IBM-Cloud / terraform-ibm-openshift

Provision IBM Cloud infrastructure with Terraform, and install Red Hat® OpenShift Container Platform 3.
15 stars 41 forks source link

Error when trying to provision OpenShift in IBM Cloud #8

Open trbryant2 opened 5 years ago

trbryant2 commented 5 years ago

I've opened this issue as directed by @Nadine2016. Please refer to the Issue I reported in the another github repository: https://github.com/IBM-Bluemix-Docs/terraform/issues/5#issuecomment-460704601

I'm trying to provision a new OpenShift environment on IBM Cloud infrastructure using the tutorial that may be found at https://github.com/IBM-Bluemix-Docs/terraform/blob/master/tutorials/install_redhat_openshift.md

I receive the following errors when I run the make infrastructure command: Error: Error running plan: 6 error(s) occurred:

module.bastion.output.bastion_domain: Resource 'ibm_compute_vm_instance.bastion' not found for variable 'ibm_compute_vm_instance.bastion.domain'
module.bastion.output.bastion_hostname: Resource 'ibm_compute_vm_instance.bastion' not found for variable 'ibm_compute_vm_instance.bastion.hostname'
module.infranode.output.infra_subnet_id: Resource 'ibm_compute_vm_instance.infranode' not found for variable 'ibm_compute_vm_instance.infranode.0.private_subnet_id'
module.appnode.output.app_subnet_id: Resource 'ibm_compute_vm_instance.appnode' not found for variable 'ibm_compute_vm_instance.appnode.0.private_subnet_id'
module.bastion.output.bastion_private_ip: Resource 'ibm_compute_vm_instance.bastion' not found for variable 'ibm_compute_vm_instance.bastion.ipv4_address_private'
module.bastion.output.bastion_ip_address: Resource 'ibm_compute_vm_instance.bastion' not found for variable 'ibm_compute_vm_instance.bastion.ipv4_address'

make: *** [makefile:3: infrastructure] Error 1 Attached is a screen shot of the errors. lesson2step2

A copy of the variables.tf file is included as well.

variables.tf.txt

@Nadine2016 had asked for the console messages that were displayed when the error occured.
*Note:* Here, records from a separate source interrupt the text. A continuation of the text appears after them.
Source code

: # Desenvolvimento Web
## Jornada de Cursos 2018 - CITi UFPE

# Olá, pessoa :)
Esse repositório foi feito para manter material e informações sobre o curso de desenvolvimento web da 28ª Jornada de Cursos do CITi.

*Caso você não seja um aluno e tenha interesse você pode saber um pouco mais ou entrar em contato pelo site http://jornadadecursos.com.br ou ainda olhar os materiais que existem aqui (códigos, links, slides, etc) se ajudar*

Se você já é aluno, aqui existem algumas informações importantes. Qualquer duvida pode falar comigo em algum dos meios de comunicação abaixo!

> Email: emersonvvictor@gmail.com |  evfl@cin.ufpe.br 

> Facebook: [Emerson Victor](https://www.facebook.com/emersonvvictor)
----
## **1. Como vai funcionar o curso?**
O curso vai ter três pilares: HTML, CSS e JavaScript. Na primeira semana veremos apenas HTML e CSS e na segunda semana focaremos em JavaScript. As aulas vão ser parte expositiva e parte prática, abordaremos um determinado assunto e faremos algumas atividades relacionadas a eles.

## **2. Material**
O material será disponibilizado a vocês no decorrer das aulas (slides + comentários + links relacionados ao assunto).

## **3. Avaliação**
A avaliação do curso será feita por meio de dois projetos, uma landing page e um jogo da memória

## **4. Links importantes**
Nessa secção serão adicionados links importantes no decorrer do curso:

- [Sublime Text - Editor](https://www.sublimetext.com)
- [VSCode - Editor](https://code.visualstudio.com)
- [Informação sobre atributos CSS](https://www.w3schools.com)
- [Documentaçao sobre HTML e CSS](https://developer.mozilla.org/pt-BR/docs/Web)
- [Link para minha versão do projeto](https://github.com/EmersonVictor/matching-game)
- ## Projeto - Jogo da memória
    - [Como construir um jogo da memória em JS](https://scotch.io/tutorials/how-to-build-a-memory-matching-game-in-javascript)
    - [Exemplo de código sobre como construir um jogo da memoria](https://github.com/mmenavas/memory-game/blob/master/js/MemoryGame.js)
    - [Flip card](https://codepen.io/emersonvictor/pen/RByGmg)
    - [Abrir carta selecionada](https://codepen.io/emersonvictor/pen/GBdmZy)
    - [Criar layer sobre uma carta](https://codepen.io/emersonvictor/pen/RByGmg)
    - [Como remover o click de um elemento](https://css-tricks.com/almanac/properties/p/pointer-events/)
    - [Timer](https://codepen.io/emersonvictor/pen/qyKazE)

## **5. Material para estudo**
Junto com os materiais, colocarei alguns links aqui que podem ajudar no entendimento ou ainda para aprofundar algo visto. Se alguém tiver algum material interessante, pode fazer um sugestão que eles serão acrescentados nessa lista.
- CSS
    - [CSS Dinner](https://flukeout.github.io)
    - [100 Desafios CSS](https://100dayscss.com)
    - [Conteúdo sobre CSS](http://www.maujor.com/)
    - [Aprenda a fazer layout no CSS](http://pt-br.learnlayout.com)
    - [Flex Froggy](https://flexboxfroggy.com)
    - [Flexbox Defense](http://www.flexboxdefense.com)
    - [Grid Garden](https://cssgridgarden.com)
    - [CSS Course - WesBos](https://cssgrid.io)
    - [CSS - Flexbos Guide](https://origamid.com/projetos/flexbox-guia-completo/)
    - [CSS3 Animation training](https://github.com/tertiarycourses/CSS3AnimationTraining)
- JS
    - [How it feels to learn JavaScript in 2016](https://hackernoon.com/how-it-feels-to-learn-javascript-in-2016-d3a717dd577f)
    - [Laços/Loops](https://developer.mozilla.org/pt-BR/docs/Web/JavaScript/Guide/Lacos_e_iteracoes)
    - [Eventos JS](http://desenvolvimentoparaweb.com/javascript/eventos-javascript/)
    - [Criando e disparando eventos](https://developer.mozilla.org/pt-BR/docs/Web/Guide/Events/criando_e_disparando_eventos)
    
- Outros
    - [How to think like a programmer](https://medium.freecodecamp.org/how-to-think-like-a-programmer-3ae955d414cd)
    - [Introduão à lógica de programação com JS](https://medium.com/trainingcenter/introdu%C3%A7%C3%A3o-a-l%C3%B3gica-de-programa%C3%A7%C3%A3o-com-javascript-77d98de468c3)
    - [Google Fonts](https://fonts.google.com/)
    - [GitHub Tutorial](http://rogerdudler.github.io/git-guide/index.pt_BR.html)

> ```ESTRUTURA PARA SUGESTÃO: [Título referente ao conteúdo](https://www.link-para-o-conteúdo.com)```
Here is a copy of the messages: TutorialErrors.txt

@Nadine2016 had also asked for the cluster id. I'm not sure what she is referencing. The IBM Cloud servers that I'm trying to provision?

Nadine2016 commented 5 years ago

@trbryant2 no worries about the cluster ID. I was assuming you wanted to create a Kubernetes cluster. :-) thanks for posting everything here. The team will look into it.
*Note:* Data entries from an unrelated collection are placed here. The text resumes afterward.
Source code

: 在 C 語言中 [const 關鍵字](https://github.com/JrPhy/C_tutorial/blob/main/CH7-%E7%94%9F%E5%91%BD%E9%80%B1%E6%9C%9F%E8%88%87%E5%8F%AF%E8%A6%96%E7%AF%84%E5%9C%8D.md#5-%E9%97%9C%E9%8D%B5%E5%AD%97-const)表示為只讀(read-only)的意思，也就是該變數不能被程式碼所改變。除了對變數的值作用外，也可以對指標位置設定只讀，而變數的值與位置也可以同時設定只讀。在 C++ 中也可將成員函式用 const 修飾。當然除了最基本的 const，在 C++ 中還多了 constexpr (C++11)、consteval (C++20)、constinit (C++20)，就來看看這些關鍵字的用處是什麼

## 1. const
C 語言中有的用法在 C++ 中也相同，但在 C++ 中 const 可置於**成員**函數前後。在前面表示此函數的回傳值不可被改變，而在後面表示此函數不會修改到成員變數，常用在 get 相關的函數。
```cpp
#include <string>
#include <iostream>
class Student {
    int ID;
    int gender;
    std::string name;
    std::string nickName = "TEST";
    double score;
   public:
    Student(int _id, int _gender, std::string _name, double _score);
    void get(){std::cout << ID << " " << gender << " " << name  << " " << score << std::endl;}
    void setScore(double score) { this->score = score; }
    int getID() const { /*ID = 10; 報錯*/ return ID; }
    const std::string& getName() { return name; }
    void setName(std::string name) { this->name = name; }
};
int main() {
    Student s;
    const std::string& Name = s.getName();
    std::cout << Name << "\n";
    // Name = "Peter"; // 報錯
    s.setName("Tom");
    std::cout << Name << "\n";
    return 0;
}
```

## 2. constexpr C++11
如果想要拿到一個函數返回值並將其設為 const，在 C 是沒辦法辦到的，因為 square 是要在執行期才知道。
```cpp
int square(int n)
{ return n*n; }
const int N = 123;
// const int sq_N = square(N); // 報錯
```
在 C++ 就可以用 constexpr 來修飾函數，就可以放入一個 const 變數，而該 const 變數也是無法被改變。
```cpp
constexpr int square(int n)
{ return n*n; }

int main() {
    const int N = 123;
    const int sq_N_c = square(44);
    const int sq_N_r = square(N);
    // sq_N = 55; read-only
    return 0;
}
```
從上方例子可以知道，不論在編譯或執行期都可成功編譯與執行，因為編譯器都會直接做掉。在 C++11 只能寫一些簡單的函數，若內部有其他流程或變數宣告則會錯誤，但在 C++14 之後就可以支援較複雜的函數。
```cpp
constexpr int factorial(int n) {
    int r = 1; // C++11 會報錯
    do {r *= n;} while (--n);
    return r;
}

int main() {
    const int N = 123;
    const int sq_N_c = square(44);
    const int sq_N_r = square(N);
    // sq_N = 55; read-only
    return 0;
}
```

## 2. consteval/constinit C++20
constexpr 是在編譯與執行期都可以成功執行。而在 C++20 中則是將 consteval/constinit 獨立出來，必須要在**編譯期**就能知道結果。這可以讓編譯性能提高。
hkantare commented 5 years ago

@trbryant2 Can you please enable trace by export TF_LOG=debug and provide us the detailed log. If you have any state file terraform.tfstate or terraform.tfstate,backup can you remove them and retry the command make infrastructure by enabling trace

trbryant2 commented 5 years ago

Attached are files that contain what was written to the screen as well as what was captured when I used the make infrastructure | tee /tmp/make.log command. make.log.txt

make_infrastructure_stdout.txt

hkantare commented 5 years ago

The issue is here.. 2019/02/06 03:44:17 [TRACE] vertex 'root.templates.module.templates.data.template_file.infra_host_file_template': walking 2019/02/06 03:44:17 [ERROR] root.masternode: eval: terraform.EvalValidateResource, err: Warnings: []. Errors: [public_vlan_id: cannot parse '' as int: strconv.ParseInt: parsing "https://cloud.ibm.com/classic/network/vlans/2340305": invalid syntax private_vlan_id: cannot parse '' as int: strconv.ParseInt: parsing "https://cloud.ibm.com/classic/network/vlans/2340309": invalid syntax] 2019/02/06 03:44:17 [ERROR] root.masternode: eval: terraform.EvalSequence, err: Warnings: []. Errors: [public_vlan_id: cannot parse '' as int: strconv.ParseInt: parsing "https://cloud.ibm.com/classic/network/vlans/2340305": invalid syntax private_vlan_id: cannot parse '' as int: strconv.ParseInt: parsing "https://cloud.ibm.com/classic/network/vlans/2340309": invalid syntax]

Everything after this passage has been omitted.